WORK REQUEST: Produce an exact copy of the lines from the line containing "R(f(v_0,v_2),v_2)\longrightarrow\equiv(v_0,v_2)$ is an" through the last line of the listing below, both ends included, and nothing else.

EXERCISE INPUT:
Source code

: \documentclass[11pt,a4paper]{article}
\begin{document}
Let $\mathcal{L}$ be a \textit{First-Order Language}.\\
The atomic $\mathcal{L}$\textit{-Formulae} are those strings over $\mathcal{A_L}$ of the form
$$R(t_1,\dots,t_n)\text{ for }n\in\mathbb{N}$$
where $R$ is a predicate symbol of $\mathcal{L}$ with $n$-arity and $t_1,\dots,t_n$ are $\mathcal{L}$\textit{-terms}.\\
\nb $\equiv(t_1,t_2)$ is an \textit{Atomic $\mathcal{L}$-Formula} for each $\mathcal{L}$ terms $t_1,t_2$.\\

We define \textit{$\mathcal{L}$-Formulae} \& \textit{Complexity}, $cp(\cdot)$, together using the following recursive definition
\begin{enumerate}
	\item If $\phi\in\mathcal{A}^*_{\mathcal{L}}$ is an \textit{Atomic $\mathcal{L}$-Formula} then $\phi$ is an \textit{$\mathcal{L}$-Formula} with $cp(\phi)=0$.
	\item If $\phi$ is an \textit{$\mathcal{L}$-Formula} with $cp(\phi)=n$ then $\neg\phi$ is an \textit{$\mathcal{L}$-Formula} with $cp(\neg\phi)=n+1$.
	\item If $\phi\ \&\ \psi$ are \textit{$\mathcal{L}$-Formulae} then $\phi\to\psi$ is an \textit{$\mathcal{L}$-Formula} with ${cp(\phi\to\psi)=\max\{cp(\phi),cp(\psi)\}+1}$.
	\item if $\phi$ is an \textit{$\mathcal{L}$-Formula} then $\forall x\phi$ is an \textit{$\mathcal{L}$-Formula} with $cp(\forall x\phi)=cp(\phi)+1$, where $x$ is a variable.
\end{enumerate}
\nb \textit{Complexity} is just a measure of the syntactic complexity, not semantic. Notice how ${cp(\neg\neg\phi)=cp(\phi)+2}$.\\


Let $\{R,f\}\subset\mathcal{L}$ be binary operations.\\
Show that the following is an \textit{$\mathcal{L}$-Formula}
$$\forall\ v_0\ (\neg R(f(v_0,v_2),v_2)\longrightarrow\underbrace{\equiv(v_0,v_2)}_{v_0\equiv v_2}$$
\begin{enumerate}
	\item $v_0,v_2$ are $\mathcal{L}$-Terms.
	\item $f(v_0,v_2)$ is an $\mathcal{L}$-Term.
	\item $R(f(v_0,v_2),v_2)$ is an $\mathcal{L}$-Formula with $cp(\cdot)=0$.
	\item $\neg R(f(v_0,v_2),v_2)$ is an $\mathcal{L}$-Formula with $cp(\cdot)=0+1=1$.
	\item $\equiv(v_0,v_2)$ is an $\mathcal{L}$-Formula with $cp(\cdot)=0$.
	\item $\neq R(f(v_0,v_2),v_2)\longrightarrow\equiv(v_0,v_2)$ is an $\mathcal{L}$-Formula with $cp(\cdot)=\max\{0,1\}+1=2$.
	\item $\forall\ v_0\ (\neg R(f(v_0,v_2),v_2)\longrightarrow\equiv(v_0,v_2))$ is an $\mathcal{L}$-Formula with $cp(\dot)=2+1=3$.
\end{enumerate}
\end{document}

COMPLETED TASK:
	\item $\neq R(f(v_0,v_2),v_2)\longrightarrow\equiv(v_0,v_2)$ is an $\mathcal{L}$-Formula with $cp(\cdot)=\max\{0,1\}+1=2$.
	\item $\forall\ v_0\ (\neg R(f(v_0,v_2),v_2)\longrightarrow\equiv(v_0,v_2))$ is an $\mathcal{L}$-Formula with $cp(\dot)=2+1=3$.
\end{enumerate}
\end{document}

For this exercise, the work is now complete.